→ RECORDED INFORMATION
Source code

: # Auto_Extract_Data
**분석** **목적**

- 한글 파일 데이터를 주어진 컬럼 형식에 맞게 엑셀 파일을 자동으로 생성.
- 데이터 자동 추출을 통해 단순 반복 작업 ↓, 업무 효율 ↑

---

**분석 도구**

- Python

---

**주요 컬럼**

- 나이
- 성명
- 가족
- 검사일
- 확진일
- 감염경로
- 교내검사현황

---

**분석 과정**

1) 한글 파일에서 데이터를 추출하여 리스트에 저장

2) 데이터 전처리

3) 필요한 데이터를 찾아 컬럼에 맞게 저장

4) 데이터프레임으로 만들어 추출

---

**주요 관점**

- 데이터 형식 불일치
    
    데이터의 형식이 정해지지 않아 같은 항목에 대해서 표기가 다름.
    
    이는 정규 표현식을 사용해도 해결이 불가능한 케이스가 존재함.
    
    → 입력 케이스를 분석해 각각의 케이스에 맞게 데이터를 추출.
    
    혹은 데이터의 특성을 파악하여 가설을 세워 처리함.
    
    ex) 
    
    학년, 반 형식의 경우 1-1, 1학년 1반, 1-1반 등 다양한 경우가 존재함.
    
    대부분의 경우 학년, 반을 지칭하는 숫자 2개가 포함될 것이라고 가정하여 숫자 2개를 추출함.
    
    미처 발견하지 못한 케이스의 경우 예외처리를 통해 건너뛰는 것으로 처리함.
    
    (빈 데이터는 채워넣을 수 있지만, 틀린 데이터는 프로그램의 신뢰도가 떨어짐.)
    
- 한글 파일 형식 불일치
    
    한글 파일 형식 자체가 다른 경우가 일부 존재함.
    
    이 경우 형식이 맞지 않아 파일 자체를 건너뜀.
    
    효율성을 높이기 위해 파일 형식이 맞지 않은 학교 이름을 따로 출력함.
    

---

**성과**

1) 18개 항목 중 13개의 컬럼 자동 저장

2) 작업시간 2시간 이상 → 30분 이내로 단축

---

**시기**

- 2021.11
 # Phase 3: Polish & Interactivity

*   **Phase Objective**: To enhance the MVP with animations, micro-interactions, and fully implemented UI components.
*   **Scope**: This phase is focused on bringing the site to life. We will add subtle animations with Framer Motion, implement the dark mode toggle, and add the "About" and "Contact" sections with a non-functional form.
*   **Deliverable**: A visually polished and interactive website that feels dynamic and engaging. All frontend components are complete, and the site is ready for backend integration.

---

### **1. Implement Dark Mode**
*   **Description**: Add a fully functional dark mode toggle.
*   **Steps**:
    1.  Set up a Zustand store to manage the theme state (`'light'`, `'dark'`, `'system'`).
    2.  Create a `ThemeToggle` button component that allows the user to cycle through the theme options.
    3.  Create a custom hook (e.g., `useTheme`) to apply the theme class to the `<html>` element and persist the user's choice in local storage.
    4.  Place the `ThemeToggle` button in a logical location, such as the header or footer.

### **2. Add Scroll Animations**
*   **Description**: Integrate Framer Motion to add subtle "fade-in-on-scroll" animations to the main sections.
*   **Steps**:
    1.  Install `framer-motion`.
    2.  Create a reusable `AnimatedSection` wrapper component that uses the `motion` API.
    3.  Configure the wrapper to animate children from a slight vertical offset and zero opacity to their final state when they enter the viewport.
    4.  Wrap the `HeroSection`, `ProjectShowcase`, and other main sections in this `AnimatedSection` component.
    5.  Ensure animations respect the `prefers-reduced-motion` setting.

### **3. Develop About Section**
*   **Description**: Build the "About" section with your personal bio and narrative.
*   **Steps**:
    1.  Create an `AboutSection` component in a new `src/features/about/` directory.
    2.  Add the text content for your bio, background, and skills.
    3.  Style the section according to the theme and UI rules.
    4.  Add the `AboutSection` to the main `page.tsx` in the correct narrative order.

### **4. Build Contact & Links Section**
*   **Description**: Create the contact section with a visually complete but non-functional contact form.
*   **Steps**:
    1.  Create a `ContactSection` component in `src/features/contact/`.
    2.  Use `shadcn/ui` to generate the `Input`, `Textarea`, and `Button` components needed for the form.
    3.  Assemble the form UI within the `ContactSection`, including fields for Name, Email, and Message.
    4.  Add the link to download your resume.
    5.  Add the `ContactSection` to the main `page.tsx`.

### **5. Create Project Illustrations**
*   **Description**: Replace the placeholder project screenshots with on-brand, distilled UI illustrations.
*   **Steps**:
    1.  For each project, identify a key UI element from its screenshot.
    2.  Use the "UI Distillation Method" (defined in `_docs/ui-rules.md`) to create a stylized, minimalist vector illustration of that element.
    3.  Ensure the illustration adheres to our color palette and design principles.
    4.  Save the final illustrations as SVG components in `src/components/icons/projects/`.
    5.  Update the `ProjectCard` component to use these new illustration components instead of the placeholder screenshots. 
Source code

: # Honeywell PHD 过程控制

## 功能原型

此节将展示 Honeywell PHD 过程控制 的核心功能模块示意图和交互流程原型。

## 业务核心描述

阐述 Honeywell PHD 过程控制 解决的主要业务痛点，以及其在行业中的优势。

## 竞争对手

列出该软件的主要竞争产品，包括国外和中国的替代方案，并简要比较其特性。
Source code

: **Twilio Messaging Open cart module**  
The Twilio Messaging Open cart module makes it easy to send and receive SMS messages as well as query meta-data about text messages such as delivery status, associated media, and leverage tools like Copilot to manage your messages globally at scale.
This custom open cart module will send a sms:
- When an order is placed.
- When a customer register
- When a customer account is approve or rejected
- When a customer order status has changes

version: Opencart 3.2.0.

→ TASK
Every line above that holds the word "customer" should be copied out.

→ ANSWER AREA
- When a customer register
- When a customer account is approve or rejected
- When a customer order status has changes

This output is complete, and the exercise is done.